Fitness centers are busy at the start of each new year as people renew their commitments to health and fitness with the help of sophisticated electronic equipment such as treadmills, exercise bikes, and stair climbers. One such facility contacted us desperate for help with repeated electrical problems, including variable frequency drive (VFD) failures, fitness equipment control screens locking up and requiring frequent reboots, and physical damage to electronic components requiring replacement.

Building managers frequently blame these types of issues on poor incoming power quality. They contact the electrical utility to fix the problems causing damage to their equipment. However, utilities are aware that while not impossible, supply-side power quality is rarely the cause of the problem. The culprit is typically inside the building, which means the utility will not be able to help.

HP&D’s Investigation

To rule out incoming power quality issues at this facility, HP&D began a site audit at the electrical service entrance equipment to verify the equipment was properly installed, grounded, and bonded. First, we connected a power quality meter to measure voltage, frequency, amperage, and harmonics. Then, we checked power quality at the distribution transformers feeding power throughout the building. With a handheld voltage meter, we also checked various receptacles in the facility. All measurements indicated acceptable power quality.

With power quality eliminated as the cause of the equipment issues, we turned our focus to grounding and bonding. We suspected the problems were related to equipment connections not being on an equal ground plane. The equipment experiencing issues had three services connected to each apparatus: electrical power, cable TV (CATV), and internet. When multiple services connect to a single piece of equipment, each service must have a common ground plane to prevent unwanted current flow through the control boards, especially during adverse electrical events like nearby lightning strikes.

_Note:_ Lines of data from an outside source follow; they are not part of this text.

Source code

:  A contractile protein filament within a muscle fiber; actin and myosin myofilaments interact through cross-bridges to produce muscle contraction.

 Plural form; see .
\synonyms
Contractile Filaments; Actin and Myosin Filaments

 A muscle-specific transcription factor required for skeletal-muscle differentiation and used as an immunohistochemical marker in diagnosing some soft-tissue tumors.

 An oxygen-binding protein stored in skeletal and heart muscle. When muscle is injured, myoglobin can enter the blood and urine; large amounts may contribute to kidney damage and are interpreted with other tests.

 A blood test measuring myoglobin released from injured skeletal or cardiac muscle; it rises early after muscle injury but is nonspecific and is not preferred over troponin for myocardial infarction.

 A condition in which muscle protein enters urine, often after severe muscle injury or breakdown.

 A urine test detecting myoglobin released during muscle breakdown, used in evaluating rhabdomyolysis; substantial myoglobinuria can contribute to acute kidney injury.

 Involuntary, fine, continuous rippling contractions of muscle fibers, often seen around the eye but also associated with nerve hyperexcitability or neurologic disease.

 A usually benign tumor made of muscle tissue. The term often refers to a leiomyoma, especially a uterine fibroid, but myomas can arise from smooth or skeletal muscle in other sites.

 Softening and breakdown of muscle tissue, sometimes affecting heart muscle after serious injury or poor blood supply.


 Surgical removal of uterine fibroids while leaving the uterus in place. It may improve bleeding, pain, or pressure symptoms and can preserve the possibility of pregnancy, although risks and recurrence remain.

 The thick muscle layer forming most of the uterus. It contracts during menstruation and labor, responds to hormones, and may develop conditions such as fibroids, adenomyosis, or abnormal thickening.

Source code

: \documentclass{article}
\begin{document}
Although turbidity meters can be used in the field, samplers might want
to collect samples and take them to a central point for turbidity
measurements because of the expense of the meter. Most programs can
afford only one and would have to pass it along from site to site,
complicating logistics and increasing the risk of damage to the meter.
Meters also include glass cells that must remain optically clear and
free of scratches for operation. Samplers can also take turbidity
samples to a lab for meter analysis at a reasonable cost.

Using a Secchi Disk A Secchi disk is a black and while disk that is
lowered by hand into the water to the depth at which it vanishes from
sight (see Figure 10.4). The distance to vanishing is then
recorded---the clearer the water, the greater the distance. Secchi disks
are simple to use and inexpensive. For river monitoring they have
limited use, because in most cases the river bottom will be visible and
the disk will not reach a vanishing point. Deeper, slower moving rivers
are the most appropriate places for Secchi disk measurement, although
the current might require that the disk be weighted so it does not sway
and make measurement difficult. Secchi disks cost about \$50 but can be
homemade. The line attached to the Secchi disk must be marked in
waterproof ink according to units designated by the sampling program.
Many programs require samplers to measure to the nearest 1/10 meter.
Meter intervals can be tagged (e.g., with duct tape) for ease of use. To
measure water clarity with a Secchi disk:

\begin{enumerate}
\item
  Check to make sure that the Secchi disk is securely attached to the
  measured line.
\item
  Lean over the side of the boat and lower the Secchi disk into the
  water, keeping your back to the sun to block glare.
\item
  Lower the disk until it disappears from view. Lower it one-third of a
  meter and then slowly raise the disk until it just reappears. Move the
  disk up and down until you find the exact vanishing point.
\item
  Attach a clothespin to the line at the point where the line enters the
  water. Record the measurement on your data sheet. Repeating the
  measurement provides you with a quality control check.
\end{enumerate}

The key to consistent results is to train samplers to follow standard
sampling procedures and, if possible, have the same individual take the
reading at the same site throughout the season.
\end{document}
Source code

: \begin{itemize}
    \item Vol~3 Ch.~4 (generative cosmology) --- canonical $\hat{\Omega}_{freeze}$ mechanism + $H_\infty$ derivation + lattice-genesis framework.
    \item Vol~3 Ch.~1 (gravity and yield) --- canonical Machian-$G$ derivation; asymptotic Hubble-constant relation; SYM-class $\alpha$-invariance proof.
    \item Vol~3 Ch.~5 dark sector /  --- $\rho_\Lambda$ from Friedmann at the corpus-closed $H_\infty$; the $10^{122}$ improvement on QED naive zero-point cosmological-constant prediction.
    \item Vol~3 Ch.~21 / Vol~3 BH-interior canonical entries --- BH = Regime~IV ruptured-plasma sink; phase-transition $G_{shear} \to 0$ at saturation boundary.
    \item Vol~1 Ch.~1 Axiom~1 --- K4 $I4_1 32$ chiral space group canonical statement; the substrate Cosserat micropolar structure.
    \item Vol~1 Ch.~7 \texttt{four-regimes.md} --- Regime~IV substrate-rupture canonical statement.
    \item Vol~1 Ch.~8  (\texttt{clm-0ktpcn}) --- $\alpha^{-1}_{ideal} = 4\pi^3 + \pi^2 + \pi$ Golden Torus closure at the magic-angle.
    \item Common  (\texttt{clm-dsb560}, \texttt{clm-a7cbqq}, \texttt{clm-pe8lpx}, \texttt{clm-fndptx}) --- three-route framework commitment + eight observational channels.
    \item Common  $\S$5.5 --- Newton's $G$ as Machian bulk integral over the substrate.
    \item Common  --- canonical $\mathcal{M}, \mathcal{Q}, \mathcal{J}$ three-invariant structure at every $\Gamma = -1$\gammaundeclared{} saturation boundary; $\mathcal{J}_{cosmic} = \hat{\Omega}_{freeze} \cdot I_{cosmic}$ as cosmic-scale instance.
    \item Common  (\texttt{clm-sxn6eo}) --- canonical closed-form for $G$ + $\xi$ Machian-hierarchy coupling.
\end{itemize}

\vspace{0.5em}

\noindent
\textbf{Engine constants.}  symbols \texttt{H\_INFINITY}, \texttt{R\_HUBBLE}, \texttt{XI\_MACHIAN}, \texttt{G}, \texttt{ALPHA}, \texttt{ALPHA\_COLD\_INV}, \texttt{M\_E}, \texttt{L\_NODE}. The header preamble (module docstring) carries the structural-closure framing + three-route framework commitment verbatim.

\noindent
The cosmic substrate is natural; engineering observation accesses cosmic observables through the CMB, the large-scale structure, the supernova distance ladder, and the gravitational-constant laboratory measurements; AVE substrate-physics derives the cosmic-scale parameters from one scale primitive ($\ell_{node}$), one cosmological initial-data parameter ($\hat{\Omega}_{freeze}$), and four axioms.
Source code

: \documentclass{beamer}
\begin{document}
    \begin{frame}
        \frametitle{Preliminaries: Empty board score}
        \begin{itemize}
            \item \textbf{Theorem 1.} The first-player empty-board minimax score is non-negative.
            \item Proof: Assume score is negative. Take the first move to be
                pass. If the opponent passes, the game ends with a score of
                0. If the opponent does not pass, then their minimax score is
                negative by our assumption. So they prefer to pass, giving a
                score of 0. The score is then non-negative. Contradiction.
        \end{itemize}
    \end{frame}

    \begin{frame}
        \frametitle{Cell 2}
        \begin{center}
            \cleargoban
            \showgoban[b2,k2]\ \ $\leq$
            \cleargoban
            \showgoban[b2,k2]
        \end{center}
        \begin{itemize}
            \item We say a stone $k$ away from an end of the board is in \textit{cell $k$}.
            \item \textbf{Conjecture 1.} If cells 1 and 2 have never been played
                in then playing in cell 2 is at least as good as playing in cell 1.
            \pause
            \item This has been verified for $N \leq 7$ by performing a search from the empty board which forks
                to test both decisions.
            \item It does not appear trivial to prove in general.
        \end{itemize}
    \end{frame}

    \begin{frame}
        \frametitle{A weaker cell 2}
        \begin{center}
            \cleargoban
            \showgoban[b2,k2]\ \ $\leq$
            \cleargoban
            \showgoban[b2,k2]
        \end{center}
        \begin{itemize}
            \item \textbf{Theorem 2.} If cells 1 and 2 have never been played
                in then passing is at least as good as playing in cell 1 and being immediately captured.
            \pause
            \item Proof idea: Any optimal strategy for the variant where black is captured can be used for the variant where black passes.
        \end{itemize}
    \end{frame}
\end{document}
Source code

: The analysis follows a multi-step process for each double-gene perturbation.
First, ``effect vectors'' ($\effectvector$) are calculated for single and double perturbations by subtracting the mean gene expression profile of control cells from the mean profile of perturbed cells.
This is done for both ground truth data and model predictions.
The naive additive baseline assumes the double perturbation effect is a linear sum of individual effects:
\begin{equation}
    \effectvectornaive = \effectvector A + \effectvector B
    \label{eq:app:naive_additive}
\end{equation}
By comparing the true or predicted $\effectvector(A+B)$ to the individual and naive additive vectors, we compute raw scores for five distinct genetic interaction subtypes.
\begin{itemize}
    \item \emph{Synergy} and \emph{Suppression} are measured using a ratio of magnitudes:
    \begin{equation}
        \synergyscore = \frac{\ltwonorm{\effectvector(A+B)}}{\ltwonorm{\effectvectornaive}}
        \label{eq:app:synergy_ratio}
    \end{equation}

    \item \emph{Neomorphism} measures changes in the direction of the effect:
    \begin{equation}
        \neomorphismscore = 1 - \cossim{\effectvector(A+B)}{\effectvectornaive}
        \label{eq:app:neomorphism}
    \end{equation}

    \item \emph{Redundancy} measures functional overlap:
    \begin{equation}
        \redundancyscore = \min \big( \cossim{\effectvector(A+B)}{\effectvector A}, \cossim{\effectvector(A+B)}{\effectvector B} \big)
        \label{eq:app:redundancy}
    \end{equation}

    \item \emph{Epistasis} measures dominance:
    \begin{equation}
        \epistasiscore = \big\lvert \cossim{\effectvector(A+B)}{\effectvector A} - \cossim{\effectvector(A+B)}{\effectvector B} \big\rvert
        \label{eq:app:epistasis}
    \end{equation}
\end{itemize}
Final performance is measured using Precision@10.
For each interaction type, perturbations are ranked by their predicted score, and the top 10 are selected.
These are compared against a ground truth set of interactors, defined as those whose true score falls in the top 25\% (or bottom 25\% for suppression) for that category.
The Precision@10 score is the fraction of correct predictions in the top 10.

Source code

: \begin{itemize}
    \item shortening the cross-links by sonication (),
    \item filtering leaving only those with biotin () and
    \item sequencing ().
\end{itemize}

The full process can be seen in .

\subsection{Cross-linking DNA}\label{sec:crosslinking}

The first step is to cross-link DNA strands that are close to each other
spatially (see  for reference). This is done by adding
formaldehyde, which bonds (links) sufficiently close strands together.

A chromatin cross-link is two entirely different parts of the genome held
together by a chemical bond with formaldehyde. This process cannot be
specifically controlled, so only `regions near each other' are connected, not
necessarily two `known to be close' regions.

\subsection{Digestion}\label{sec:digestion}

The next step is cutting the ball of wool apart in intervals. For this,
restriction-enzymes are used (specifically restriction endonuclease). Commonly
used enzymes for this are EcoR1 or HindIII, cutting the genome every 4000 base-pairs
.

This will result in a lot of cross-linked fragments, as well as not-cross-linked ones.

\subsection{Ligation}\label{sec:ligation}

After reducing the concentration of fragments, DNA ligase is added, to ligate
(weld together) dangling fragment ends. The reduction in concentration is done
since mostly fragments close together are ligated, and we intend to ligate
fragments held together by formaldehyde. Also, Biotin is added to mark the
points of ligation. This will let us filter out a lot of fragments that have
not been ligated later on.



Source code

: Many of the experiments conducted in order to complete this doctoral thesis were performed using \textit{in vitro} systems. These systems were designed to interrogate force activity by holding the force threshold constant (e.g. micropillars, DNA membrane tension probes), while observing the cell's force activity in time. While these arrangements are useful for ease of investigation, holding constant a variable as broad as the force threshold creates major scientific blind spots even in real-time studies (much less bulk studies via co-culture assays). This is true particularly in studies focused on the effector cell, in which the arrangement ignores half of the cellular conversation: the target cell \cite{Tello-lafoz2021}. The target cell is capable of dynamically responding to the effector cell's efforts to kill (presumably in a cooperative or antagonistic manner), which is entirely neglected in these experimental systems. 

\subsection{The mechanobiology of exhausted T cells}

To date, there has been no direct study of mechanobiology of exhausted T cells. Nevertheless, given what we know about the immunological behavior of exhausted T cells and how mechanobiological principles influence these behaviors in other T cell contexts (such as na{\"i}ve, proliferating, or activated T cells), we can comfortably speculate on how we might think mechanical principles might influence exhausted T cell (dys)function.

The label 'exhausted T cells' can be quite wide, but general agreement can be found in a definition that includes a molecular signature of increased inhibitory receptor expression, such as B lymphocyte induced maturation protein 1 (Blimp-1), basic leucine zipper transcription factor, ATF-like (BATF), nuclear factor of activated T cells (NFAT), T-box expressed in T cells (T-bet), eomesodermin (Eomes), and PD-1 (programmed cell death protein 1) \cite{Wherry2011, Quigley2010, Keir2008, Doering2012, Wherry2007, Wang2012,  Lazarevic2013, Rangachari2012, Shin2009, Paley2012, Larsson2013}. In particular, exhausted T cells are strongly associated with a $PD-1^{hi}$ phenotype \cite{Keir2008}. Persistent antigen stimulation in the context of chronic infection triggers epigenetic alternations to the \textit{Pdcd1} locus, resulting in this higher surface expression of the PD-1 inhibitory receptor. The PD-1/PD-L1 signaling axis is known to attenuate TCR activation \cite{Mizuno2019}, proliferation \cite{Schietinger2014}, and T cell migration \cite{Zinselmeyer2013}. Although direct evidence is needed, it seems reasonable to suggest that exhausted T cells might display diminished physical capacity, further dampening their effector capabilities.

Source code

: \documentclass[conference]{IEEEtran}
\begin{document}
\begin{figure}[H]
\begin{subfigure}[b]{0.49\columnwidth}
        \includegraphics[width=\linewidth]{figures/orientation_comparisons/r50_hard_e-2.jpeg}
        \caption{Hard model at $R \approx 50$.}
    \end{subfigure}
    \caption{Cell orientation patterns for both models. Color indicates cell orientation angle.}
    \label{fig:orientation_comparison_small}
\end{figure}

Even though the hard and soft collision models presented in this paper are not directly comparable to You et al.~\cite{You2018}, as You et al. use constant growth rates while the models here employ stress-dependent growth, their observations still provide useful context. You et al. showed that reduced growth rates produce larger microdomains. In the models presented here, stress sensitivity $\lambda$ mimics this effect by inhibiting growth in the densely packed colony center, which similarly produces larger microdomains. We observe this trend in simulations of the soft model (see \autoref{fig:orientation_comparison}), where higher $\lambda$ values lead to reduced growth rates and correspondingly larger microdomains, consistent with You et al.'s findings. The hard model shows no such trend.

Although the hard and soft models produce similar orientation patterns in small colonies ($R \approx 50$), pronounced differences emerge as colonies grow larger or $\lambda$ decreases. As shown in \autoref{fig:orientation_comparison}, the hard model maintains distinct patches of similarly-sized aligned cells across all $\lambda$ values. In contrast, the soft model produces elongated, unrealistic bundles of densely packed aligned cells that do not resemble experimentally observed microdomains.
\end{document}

Based on design documents and our visual inspection, we noted that some electrical rooms had ground bars connected to building steel while some had ground bars connecting back to the main electrical room ground bar. Additionally, some transformers were grounded to building steel while others connected to the ground bus. Further inspection revealed no CATV equipment connections to the ground bus, only to adjacent building steel in some rooms. The internet equipment racks and cable tray system were grounded to themselves and did not have connections to the room ground bus, and equipment with exterior grounding screws were not being utilized to ground the equipment.

All building systems need to be grounded to a common point to protect sensitive electronics from lightning strikes or voltage surges. The supplemental ground system (electrical room ground bars) attempts to do this by providing a more direct path to the ground than can be provided by the building’s grounding system. In this installation, having some building equipment connect to ground bars, others connecting to the main electrical room ground bus, some connecting to building steel, and others not connected to anything creates numerous opportunities for voltage potential differences to develop. These differences allow a surge, such as lighting, to use whatever path is available to equalize voltages. Lightning strikes dissipate their current through the earth. When this occurs near a building, current flow through the earth can create different voltages on the electrical service ground, internet, phone service, CATV, and building steel. In this case, the exercise equipment control panels become a path for equalizing the voltage differences, causing damage in the process.

HP&D’s Recommendations

To remedy this facility’s power issues, our recommendations included the following:

  1. In all electrical rooms, verify that an equipment ground bus is present and connected to the master ground bus in the main electrical room.
  2. Connect all cable trays, racks, and rack-mounted equipment to the room’s equipment ground bus.
  3. Where available, utilize ground posts in the back of equipment per the manufacturer’s recommendations.
  4. Verify that all supplemental transformer grounds connect back to the master ground bus.
  5. Test the building’s ground system resistance per IEEE Standard 81. This value should be less than 25 ohms per NEC (National Electric Code).

Applying Lessons Learned to Other Facilities

This case study happens to be a fitness center, but the issues they experienced are common to many facilities. With multiple services, including power, CATV, phone, and internet, plus a building’s grounding system, these utilities must be bonded together and connected back to a master ground bus at the building’s electrical service entrance. Otherwise, it’s just a matter of time before lightning strikes and damage occurs.